Cassie hit him lightly on the arm as she danced around him. “That’s not very nice.”
“But it is true.”
Again she seemed to pout.
Hawk dropped the suitcase and took his sister’s face in his hands. His tough, tanned hands only emphasized her paleness. There were dark circles under her eyes, and while she’d been eating plenty lately she wasn’t gaining weight. The thinness of her face told him that she’d lost a few pounds. She might not like it, but he had to do something.
He couldn’t possibly sit around here and twiddle his thumbs and just wait for something to happen. If he could find an explanation for what was happening to Cassie, maybe even a cure, then he could rest easy. Maybe.
Protests about unrealistic expectations aside, he had to admit that the woman’s final comment had been haunting him for the past two days. You look so very much like your mother.
“What if our biological mother gave us up because she knew we were different?”
“We were infants,” Cassie argued. “How could she possibly have known?”
Hawk brushed one thumb over his sister’s ashen cheek. “That’s what I’m going to find out.”
Chapter 2
“Hey, there’s someone here to see you.”
Sheryl looked up from her chore as Cory stuck his head into the room. She never knew what color her young part-time helper’s hair would be. This week it was black. And spiked. Odd appearance aside, the teenager was wonderful with animals. Sheryl’s patients didn’t seem to mind what his hairstyle was like. They also didn’t mind that his pants usually hung so loose on his narrow hips they looked like they were about to fall to the floor.
“A drop-in?” she asked.
“Not exactly. He’s an inspector or something. He has a clipboard and a business card. I told him he could wait in your office.”

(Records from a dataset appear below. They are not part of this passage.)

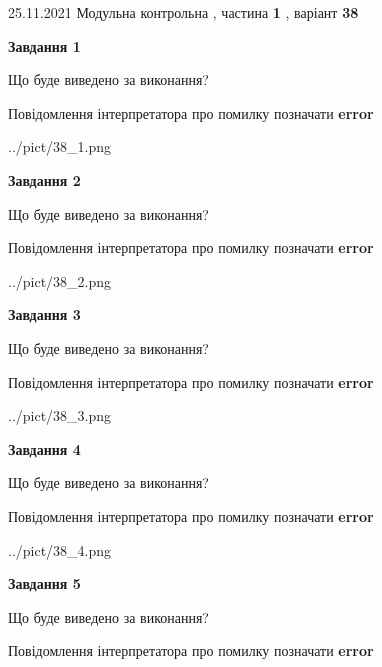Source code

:\documentclass[10pt, ukrainian]{article}
\begin{document}
{25.11.2021 Модульна контрольна , частина \textbf { 1 }, варіант  \No \textbf { 38 }\par}
{
\begin {large}

{\begin {center}\textbf{Завдання 1}\end {center}}\par
Що буде виведено за виконання? \par
Повідомлення інтерпретатора про помилку позначати \textbf{error}

\begin{center}
	{../pict/38_1.png}
\end{center}
\newpage

{\begin {center}\textbf{Завдання 2}\end {center}}\par
Що буде виведено за виконання? \par
Повідомлення інтерпретатора про помилку позначати \textbf{error}

\begin{center}
	{../pict/38_2.png}
\end{center}
\newpage

{\begin {center}\textbf{Завдання 3}\end {center}}\par
Що буде виведено за виконання? \par
Повідомлення інтерпретатора про помилку позначати \textbf{error}

\begin{center}
	{../pict/38_3.png}
\end{center}
\newpage

{\begin {center}\textbf{Завдання 4}\end {center}}\par
Що буде виведено за виконання? \par
Повідомлення інтерпретатора про помилку позначати \textbf{error}

\begin{center}
	{../pict/38_4.png}
\end{center}
\newpage

{\begin {center}\textbf{Завдання 5}\end {center}}\par
Що буде виведено за виконання? \par
Повідомлення інтерпретатора про помилку позначати \textbf{error}


\end{large}}
\end{document}
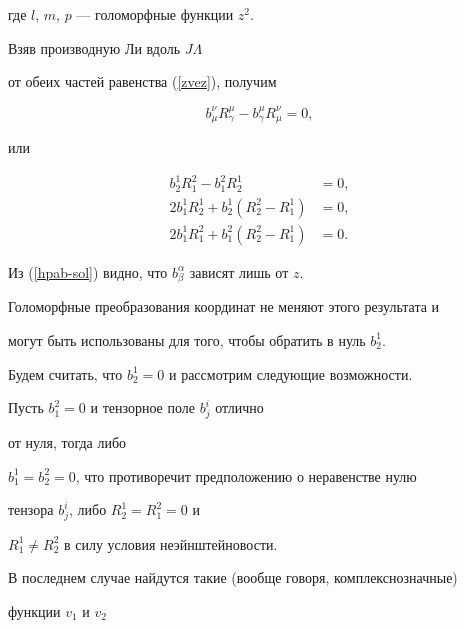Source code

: где $l$, $m$, $p$ --- голоморфные функции $z^2$.


Взяв производную Ли вдоль $J\Lambda$


от обеих частей равенства (\ref{zvez}), получим


\begin{equation}


\label{zvez-b}


b_{\mu}^{\nu} R^{\mu}_{\gamma}-


b_{\gamma}^{\mu} R^{\nu}_{\mu}=0,


\end{equation}


или


\begin{equation}


\begin{split}


\label{zvez-bb}


b_2^1 R^2_1 - b^2_1 R_2^1 &= 0,\\


2 b_1^1 R^1_2 + b^1_2 (R^2_2 - R^1_1) &= 0,\\


2 b^1_1 R^2_1 + b^2_1 (R_2^2 - R^1_1) &= 0.


\end{split}


\end{equation}


Из (\ref{hpab-sol}) видно, что $b^\alpha_\beta$ зависят лишь от $z$.


Голоморфные преобразования координат не меняют этого результата и


могут быть использованы для того, чтобы обратить в нуль $b^1_2$.





Будем считать, что $b^1_2=0$ и рассмотрим следующие возможности.


Пусть $b^2_1=0$ и тензорное поле $b^i_j$ отлично


от нуля, тогда либо


$b^1_1=b^2_2=0$, что противоречит предположению о неравенстве нулю


тензора $b^i_j$, либо $R^1_2=R^2_1=0$ и


$R^1_1 \ne R^2_2$ в силу условия неэйнштейновости.


В последнем случае найдутся такие (вообще говоря, комплекснозначные)


функции $v_1$ и $v_2$


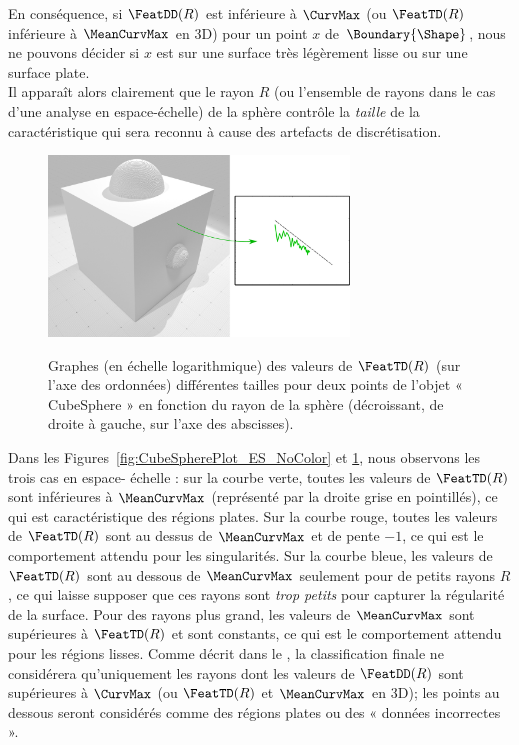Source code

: %
En conséquence, si $\FeatDD(R)$ est inférieure à $\CurvMax$ (ou $\FeatTD(R)$
inférieure à $\MeanCurvMax$ en 3D) pour un point $x$ de $\Boundary{\Shape}$,
nous ne pouvons décider si $x$ est sur une surface très légèrement lisse ou sur
une surface plate.
%
\\
%
Il apparaît alors clairement que le rayon $R$ (ou l'ensemble de rayons dans le
cas d'une analyse en espace-échelle) de la sphère contrôle la \emph{taille} de
la caractéristique qui sera reconnu à cause des artefacts de discrétisation.
%
\begin{figure}[ht]
\begin{center}
  {\includegraphics[width=8cm]{figures/CubeSpherePlot_F_NoColor}}
  \caption{Graphes (en échelle logarithmique) des valeurs de $\FeatTD(R)$ (sur
  l'axe des ordonnées) différentes tailles pour deux points de l'objet «
  CubeSphere » en fonction du rayon de la sphère (décroissant, de droite
  à gauche, sur l'axe des abscisses).\label{fig:CubeSpherePlot_F_NoColor}}
\end{center}
\end{figure}
%
Dans les Figures~\ref{fig:CubeSpherePlot_ES_NoColor} et
\ref{fig:CubeSpherePlot_F_NoColor}, nous observons les trois cas en espace-
échelle : sur la courbe verte, toutes les valeurs de $\FeatTD(R)$ sont
inférieures à $\MeanCurvMax$ (représenté par la droite grise en pointillés), ce
qui est caractéristique des régions plates. Sur la courbe rouge, toutes les
valeurs de $\FeatTD(R)$ sont au dessus de $\MeanCurvMax$ et de pente $-1$, ce
qui est le comportement attendu pour les singularités. Sur la courbe bleue, les
valeurs de $\FeatTD(R)$ sont au dessous de $\MeanCurvMax$ seulement pour de
petits rayons $R$, ce qui laisse supposer que ces rayons sont \emph{trop petits}
pour capturer la régularité de la surface. Pour des rayons plus grand, les
valeurs de $\MeanCurvMax$ sont supérieures à $\FeatTD(R)$ et sont constants, ce
qui est le comportement attendu pour les régions lisses. Comme décrit dans le
, la classification
finale ne considérera qu'uniquement les rayons dont les valeurs de $\FeatDD(R)$
sont supérieures à $\CurvMax$ (ou $\FeatTD(R)$ et $\MeanCurvMax$ en 3D); les
points au dessous seront considérés comme des régions plates ou des « données
incorrectes ».
%

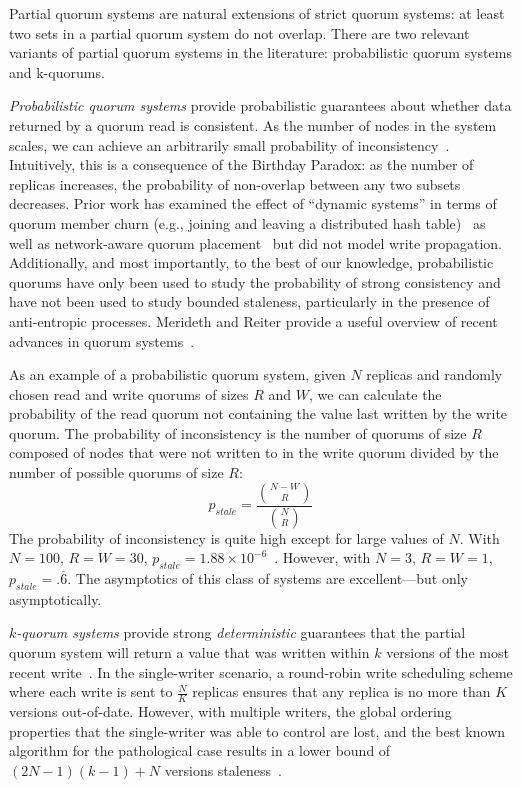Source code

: \documentclass{vldb}
\begin{document}
Partial quorum systems are natural extensions of strict quorum
systems: at least two sets in a partial quorum system do not
overlap.  There are two relevant variants of partial quorum systems in
the literature: probabilistic quorum systems and k-quorums.

\textit{Probabilistic quorum systems} provide probabilistic guarantees
about whether data returned by a quorum read is consistent.  As the
number of nodes in the system scales, we can achieve an arbitrarily
small probability of inconsistency~\cite{prob-quorum}.  Intuitively,
this is a consequence of the Birthday Paradox: as the number of
replicas increases, the probability of non-overlap between any two
subsets decreases.  Prior work has examined the effect of ``dynamic
systems'' in terms of quorum member churn (e.g., joining and leaving a
distributed hash table)~\cite{prob-quorum-dynamic} as well as
network-aware quorum placement~\cite{delay-quorum, quorum-placement}
but did not model write propagation. Additionally, and most
importantly, to the best of our knowledge, probabilistic quorums have
only been used to study the probability of strong consistency and have
not been used to study bounded staleness, particularly in the presence
of anti-entropic processes.  Merideth and Reiter provide a useful
overview of recent advances in quorum systems~\cite{quorum-overview}.

As an example of a probabilistic quorum system, given $N$ replicas and
randomly chosen read and write quorums of sizes $R$ and $W$, we can
calculate the probability of the read quorum not containing the value
last written by the write quorum.  The probability of inconsistency is
the number of quorums of size $R$ composed of nodes that were not
written to in the write quorum divided by the number of possible
quorums of size $R$:
\begin{equation}
\label{eq:prob-strict}
p_{stale}=\frac{{N-W \choose R}}{{N \choose R}}
\end{equation}
The probability of inconsistency is quite high except for large values
of $N$.  With $N=100$, $R=W=30$, $p_{stale} = 1.88 \times
10^{-6}$~\cite{non-strict}.  However, with $N=3$, $R=W=1$, $p_{stale}
= .\overline{6}$.  The asymptotics of this class of systems are
excellent---but only asymptotically.

\textit{$k$-quorum systems} provide strong \textit{deterministic}
guarantees that the partial quorum system will return a value that was
written within $k$ versions of the most recent
write~\cite{non-strict}.  In the single-writer scenario, a round-robin
write scheduling scheme where each write is sent to $\frac{N}{K}$
replicas ensures that any replica is no more than $K$ versions
out-of-date.  However, with multiple writers, the global ordering
properties that the single-writer was able to control are lost, and
the best known algorithm for the pathological case results in a lower
bound of $(2N-1)(k-1)+N$ versions staleness~\cite{multi-k-quorum}.
\end{document}
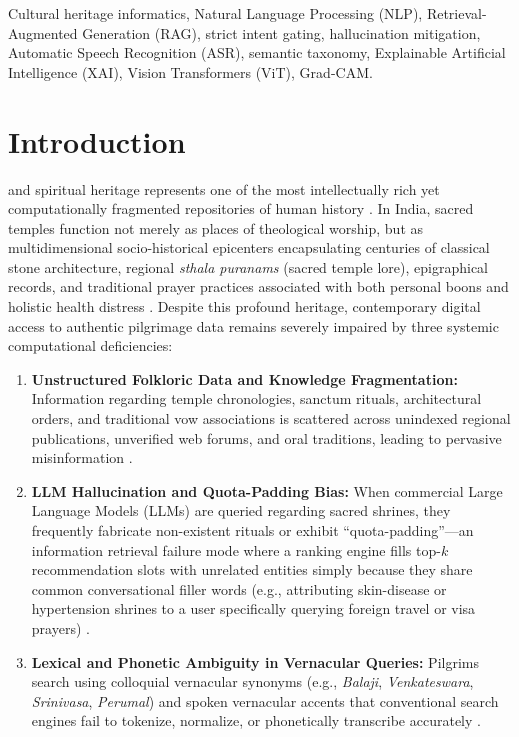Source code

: \documentclass[lettersize,journal]{IEEEtran}
\begin{document}
\begin{IEEEkeywords}
Cultural heritage informatics, Natural Language Processing (NLP), Retrieval-Augmented Generation (RAG), strict intent gating, hallucination mitigation, Automatic Speech Recognition (ASR), semantic taxonomy, Explainable Artificial Intelligence (XAI), Vision Transformers (ViT), Grad-CAM.
\end{IEEEkeywords}

\section{Introduction}
 and spiritual heritage represents one of the most intellectually rich yet computationally fragmented repositories of human history \cite{niccolucci2019metadata}. In India, sacred temples function not merely as places of theological worship, but as multidimensional socio-historical epicenters encapsulating centuries of classical stone architecture, regional \textit{sthala puranams} (sacred temple lore), epigraphical records, and traditional prayer practices associated with both personal boons and holistic health distress \cite{michell1988hindu,kramrisch1976hindu}. Despite this profound heritage, contemporary digital access to authentic pilgrimage data remains severely impaired by three systemic computational deficiencies:
\begin{enumerate}
    \item \textbf{Unstructured Folkloric Data and Knowledge Fragmentation:} Information regarding temple chronologies, sanctum rituals, architectural orders, and traditional vow associations is scattered across unindexed regional publications, unverified web forums, and oral traditions, leading to pervasive misinformation \cite{sharma2020ontology}.
    \item \textbf{LLM Hallucination and Quota-Padding Bias:} When commercial Large Language Models (LLMs) are queried regarding sacred shrines, they frequently fabricate non-existent rituals or exhibit ``quota-padding''---an information retrieval failure mode where a ranking engine fills top-$k$ recommendation slots with unrelated entities simply because they share common conversational filler words (e.g., attributing skin-disease or hypertension shrines to a user specifically querying foreign travel or visa prayers) \cite{huang2024survey}.
    \item \textbf{Lexical and Phonetic Ambiguity in Vernacular Queries:} Pilgrims search using colloquial vernacular synonyms (e.g., \textit{Balaji}, \textit{Venkateswara}, \textit{Srinivasa}, \textit{Perumal}) and spoken vernacular accents that conventional search engines fail to tokenize, normalize, or phonetically transcribe accurately \cite{joshi2020multilingual}.
\end{enumerate}
\end{document}
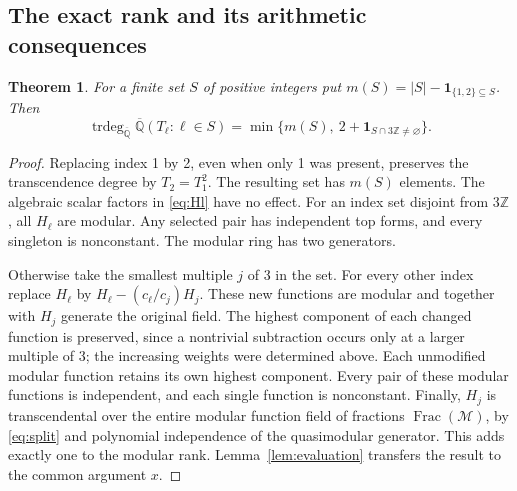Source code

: \documentclass[11pt,a4paper]{article}
\newtheorem{theorem}{Theorem}[section]
\theoremstyle{definition}
\theoremstyle{remark}
\newcommand{\Z}{\mathbb Z}
\newcommand{\K}{\overline{\mathbb Q}}
\DeclareMathOperator{\trdeg}{trdeg}
\numberwithin{equation}{section}
\begin{document}
\subsection{The exact rank and its arithmetic consequences}
\begin{theorem}\label{thm:chang-rank}
For a finite set $S$ of positive integers put $m(S)=|S|-\mathbf1_{\{1,2\}\subseteq S}$. Then
\[
 \trdeg_{\K}\K(T_\ell:\ell\in S)
 =\min\{m(S),\ 2+\mathbf1_{S\cap3\Z\ne\varnothing}\}.
\]
\end{theorem}
\begin{proof}
Replacing index 1 by 2, even when only 1 was present, preserves the transcendence degree by $T_2=T_1^2$. The resulting set has $m(S)$ elements. The algebraic scalar factors in \eqref{eq:Hl} have no effect. For an index set disjoint from $3\Z$, all $H_\ell$ are modular. Any selected pair has independent top forms, and every singleton is nonconstant. The modular ring has two generators.

Otherwise take the smallest multiple $j$ of 3 in the set. For every other index replace $H_\ell$ by $H_\ell-(c_\ell/c_j)H_j$. These new functions are modular and together with $H_j$ generate the original field. The highest component of each changed function is preserved, since a nontrivial subtraction occurs only at a larger multiple of 3; the increasing weights were determined above. Each unmodified modular function retains its own highest component. Every pair of these modular functions is independent, and each single function is nonconstant. Finally, $H_j$ is transcendental over the entire modular function field of fractions $\operatorname{Frac}(\mathcal M)$, by \eqref{eq:split} and polynomial independence of the quasimodular generator. This adds exactly one to the modular rank. Lemma~\ref{lem:evaluation} transfers the result to the common argument $x$.
\end{proof}
\end{document}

Sheryl’s heart sank. Just what she needed! There was bound to be something in this old building that wasn’t up to code. “I’ll be right there.”
“He’s kinda nice lookin’, for an old guy,” Cory added with a grin. “Maybe you shouldn’t leave him waiting too long.” He wagged his eyebrows suggestively.
“Not you, too!”
“Not me, too, what?” Cory asked, almost pulling off the innocent expression. “I’m just trying to, you know, fix you up. You’re hot, for an older woman. If you weren’t too old for me, I’d definitely ask you out.”
She’d never imagined that she’d be “too old” at twenty-six. “Cory, do you like your job?”
“Sure!”
“Then I suggest you shut up.”
Cory locked his lips with nimble fingers and watched her work. Silently.
Sheryl finished with the small dog on the table, then handed it over to Cory for grooming.